#### INSTRUCTIONS FOR THE TASK
Beneath this line are the data; copy exactly the part of them that opens with the line containing "128, column: 0" and closes with the line containing "Set the source", and only that part.

#### EXTRACTED DATA
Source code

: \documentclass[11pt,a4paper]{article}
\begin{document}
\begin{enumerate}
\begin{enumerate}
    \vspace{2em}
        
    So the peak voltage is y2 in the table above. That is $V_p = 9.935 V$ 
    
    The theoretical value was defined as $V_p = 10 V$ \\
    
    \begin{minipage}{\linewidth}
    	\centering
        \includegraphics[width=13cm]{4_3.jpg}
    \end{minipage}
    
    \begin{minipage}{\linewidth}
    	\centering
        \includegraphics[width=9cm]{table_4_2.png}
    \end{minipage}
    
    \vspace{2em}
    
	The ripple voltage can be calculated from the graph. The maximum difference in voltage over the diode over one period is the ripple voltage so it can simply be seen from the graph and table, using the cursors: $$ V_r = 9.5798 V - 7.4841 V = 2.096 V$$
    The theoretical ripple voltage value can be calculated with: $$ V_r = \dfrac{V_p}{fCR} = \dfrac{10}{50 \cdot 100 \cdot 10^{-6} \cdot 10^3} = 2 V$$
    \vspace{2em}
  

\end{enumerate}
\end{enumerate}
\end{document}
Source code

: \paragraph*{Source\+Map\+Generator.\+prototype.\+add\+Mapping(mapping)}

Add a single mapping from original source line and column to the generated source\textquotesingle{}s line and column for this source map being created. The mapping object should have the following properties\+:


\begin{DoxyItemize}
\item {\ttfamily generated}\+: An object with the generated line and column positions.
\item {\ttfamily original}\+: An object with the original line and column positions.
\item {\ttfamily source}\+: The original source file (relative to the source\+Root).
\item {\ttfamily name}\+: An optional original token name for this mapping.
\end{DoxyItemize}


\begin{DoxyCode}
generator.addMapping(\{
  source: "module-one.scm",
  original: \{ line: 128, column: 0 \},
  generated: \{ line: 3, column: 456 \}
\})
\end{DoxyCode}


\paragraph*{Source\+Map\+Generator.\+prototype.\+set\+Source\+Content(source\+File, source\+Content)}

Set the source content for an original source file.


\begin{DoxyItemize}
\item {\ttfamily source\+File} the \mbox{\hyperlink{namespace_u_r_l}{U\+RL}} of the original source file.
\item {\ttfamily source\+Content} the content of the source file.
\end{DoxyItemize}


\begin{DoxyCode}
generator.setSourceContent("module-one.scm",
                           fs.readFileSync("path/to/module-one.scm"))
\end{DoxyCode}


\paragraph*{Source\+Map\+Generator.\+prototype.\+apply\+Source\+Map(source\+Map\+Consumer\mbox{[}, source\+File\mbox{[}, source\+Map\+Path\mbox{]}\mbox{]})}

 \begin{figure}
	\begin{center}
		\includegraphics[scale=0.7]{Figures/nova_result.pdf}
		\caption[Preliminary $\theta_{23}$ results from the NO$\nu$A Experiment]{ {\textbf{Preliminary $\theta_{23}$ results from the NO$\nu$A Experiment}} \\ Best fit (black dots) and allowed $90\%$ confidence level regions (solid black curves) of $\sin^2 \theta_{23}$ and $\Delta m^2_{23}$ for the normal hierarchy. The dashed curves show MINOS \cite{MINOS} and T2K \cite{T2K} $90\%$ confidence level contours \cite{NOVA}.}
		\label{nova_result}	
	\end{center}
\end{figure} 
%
...
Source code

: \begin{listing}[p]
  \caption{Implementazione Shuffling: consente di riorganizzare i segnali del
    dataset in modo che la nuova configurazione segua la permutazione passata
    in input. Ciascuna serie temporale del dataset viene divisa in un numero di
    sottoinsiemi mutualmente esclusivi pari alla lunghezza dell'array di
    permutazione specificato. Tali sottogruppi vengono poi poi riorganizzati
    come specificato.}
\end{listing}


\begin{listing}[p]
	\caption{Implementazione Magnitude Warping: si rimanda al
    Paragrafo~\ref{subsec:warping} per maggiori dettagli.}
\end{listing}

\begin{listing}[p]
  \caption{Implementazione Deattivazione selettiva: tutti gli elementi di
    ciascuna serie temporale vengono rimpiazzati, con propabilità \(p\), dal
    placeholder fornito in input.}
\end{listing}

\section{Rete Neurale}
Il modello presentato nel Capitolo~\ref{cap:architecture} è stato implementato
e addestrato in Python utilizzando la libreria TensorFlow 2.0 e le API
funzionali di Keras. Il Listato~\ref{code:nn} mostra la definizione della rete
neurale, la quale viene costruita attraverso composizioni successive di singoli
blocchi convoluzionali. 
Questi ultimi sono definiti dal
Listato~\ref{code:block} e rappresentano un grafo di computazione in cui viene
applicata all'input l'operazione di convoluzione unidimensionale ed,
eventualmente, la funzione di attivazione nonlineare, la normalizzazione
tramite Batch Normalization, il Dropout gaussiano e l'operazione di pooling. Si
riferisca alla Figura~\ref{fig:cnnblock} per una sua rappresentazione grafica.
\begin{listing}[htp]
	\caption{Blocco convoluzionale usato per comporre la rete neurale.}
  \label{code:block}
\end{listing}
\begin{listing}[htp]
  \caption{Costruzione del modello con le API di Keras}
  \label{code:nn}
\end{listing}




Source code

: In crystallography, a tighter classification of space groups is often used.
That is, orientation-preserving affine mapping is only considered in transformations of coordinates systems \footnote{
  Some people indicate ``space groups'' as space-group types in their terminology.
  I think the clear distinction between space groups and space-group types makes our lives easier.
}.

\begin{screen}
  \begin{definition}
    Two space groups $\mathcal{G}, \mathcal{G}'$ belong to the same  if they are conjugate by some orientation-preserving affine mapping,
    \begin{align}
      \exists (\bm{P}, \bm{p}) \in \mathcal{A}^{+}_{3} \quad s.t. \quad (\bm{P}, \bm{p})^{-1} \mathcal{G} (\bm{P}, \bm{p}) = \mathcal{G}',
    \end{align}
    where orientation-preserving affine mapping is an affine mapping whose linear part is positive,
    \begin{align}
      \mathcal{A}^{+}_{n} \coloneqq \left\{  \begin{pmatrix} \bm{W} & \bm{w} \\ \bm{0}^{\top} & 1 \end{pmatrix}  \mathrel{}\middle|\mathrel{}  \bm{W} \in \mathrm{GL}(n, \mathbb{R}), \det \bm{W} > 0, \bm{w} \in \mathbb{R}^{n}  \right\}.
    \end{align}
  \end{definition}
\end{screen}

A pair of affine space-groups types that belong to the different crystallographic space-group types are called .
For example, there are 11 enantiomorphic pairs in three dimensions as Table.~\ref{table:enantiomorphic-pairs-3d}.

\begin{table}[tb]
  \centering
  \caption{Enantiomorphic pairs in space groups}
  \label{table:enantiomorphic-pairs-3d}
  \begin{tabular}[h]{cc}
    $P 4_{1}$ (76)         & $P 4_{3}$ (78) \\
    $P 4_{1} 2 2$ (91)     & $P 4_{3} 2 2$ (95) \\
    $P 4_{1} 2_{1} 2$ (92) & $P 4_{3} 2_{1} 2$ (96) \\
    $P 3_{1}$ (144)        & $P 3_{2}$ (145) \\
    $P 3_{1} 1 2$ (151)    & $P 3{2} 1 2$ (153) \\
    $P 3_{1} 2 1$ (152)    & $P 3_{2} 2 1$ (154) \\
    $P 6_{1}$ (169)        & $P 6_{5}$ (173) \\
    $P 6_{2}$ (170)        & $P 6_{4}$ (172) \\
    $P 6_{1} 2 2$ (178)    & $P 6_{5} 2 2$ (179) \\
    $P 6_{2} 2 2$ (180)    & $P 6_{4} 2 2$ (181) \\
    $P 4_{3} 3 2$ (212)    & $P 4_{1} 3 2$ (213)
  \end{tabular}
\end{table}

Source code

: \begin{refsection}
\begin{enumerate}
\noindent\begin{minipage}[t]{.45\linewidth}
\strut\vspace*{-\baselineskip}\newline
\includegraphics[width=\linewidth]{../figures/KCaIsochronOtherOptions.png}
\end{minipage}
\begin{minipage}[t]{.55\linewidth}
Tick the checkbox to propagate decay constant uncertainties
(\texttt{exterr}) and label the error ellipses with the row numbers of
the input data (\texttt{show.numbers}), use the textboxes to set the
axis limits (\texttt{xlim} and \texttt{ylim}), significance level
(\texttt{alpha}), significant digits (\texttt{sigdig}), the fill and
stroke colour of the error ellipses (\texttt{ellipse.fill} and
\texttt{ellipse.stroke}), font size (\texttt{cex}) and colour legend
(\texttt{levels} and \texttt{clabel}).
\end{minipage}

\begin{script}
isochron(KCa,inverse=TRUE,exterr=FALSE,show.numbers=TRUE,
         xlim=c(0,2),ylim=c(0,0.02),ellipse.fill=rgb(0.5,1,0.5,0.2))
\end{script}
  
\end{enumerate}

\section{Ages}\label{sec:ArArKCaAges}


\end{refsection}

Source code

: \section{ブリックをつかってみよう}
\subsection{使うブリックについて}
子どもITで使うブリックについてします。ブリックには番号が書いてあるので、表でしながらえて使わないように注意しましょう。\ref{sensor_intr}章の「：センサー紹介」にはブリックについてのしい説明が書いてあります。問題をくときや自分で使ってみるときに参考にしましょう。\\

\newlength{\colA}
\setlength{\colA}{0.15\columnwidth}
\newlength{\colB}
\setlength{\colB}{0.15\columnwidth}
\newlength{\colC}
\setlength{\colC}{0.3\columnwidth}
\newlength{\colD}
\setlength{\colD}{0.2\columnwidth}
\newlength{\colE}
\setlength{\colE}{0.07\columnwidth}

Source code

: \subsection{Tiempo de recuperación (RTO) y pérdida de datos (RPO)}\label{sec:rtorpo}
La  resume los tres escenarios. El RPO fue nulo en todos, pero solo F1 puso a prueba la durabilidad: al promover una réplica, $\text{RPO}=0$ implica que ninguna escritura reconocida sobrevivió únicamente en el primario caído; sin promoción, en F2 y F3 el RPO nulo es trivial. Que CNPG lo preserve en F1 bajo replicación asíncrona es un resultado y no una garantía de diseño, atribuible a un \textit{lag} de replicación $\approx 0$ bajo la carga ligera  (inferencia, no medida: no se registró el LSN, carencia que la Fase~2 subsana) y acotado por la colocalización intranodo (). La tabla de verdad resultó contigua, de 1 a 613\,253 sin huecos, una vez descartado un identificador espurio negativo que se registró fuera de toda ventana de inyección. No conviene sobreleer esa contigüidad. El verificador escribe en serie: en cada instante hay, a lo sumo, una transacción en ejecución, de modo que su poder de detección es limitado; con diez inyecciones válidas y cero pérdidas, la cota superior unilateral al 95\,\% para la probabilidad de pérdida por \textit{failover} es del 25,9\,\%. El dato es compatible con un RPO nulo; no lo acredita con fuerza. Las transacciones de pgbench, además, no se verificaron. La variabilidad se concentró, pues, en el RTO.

#### TASK RESPONSE
  original: \{ line: 128, column: 0 \},
  generated: \{ line: 3, column: 456 \}
\})
\end{DoxyCode}


\paragraph*{Source\+Map\+Generator.\+prototype.\+set\+Source\+Content(source\+File, source\+Content)}

Set the source content for an original source file.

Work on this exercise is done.